Problem requirements: Write out, word for word, every line in the data below from the one containing "In order to get" to the one containing "## Marlin code", both of them included.
▼▼▼
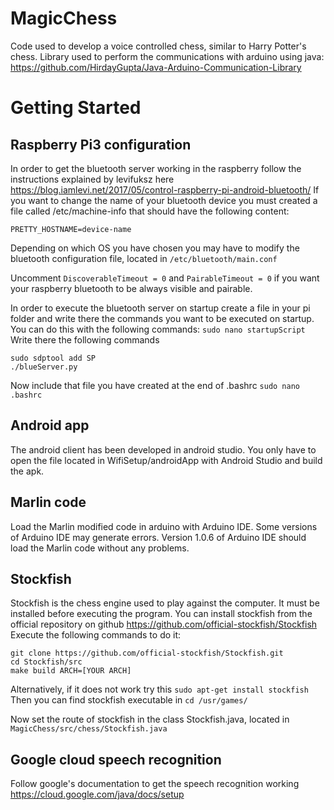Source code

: # MagicChess
Code used to develop a voice controlled chess, similar to Harry Potter's chess.
Library used to perform the communications with arduino using java: https://github.com/HirdayGupta/Java-Arduino-Communication-Library

# Getting Started
 ## Raspberry Pi3 configuration 
 In order to get the bluetooth server working in the raspberry follow the instructions explained by levifuksz here https://blog.iamlevi.net/2017/05/control-raspberry-pi-android-bluetooth/
 If you want to change the name of your bluetooth device you must created a file called /etc/machine-info that should have the following content:
 
`PRETTY_HOSTNAME=device-name`

Depending on which OS you have chosen you may have to modify the bluetooth configuration file, located in
`/etc/bluetooth/main.conf`

Uncomment `DiscoverableTimeout = 0` and `PairableTimeout = 0` if you want your raspberry bluetooth to be always visible and pairable.

In order to execute the bluetooth server on startup create a file in your pi folder and write there the commands you want to be executed on startup. You can do this with the following commands:
`sudo nano startupScript`
Write there the following commands
```
sudo sdptool add SP
./blueServer.py
```
Now include that file you have created at the end of .bashrc
`sudo nano .bashrc`


## Android app
The android client has been developed in android studio. You only have to open the file located in WifiSetup/androidApp with Android Studio and build the apk.

## Marlin code
Load the Marlin modified code in arduino with Arduino IDE. Some versions of Arduino IDE may generate errors. Version 1.0.6 of Arduino IDE should load the Marlin code without any problems.

## Stockfish
Stockfish is the chess engine used to play against the computer. It must be installed before executing the program. You can install stockfish from the official repository on github https://github.com/official-stockfish/Stockfish
Execute the following commands to do it:
```
git clone https://github.com/official-stockfish/Stockfish.git
cd Stockfish/src
make build ARCH=[YOUR ARCH]
```

Alternatively, if it does not work try this
`sudo apt-get install stockfish`
Then you can find stockfish executable in `cd /usr/games/`

Now set the route of stockfish in the  class Stockfish.java, located in 
`MagicChess/src/chess/Stockfish.java`

## Google cloud speech recognition
Follow google's documentation to get the speech recognition working
https://cloud.google.com/java/docs/setup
▲▲▲
Response:
 In order to get the bluetooth server working in the raspberry follow the instructions explained by levifuksz here https://blog.iamlevi.net/2017/05/control-raspberry-pi-android-bluetooth/
 If you want to change the name of your bluetooth device you must created a file called /etc/machine-info that should have the following content:
 
`PRETTY_HOSTNAME=device-name`

Depending on which OS you have chosen you may have to modify the bluetooth configuration file, located in
`/etc/bluetooth/main.conf`

Uncomment `DiscoverableTimeout = 0` and `PairableTimeout = 0` if you want your raspberry bluetooth to be always visible and pairable.

In order to execute the bluetooth server on startup create a file in your pi folder and write there the commands you want to be executed on startup. You can do this with the following commands:
`sudo nano startupScript`
Write there the following commands
```
sudo sdptool add SP
./blueServer.py
```
Now include that file you have created at the end of .bashrc
`sudo nano .bashrc`


## Android app
The android client has been developed in android studio. You only have to open the file located in WifiSetup/androidApp with Android Studio and build the apk.

## Marlin code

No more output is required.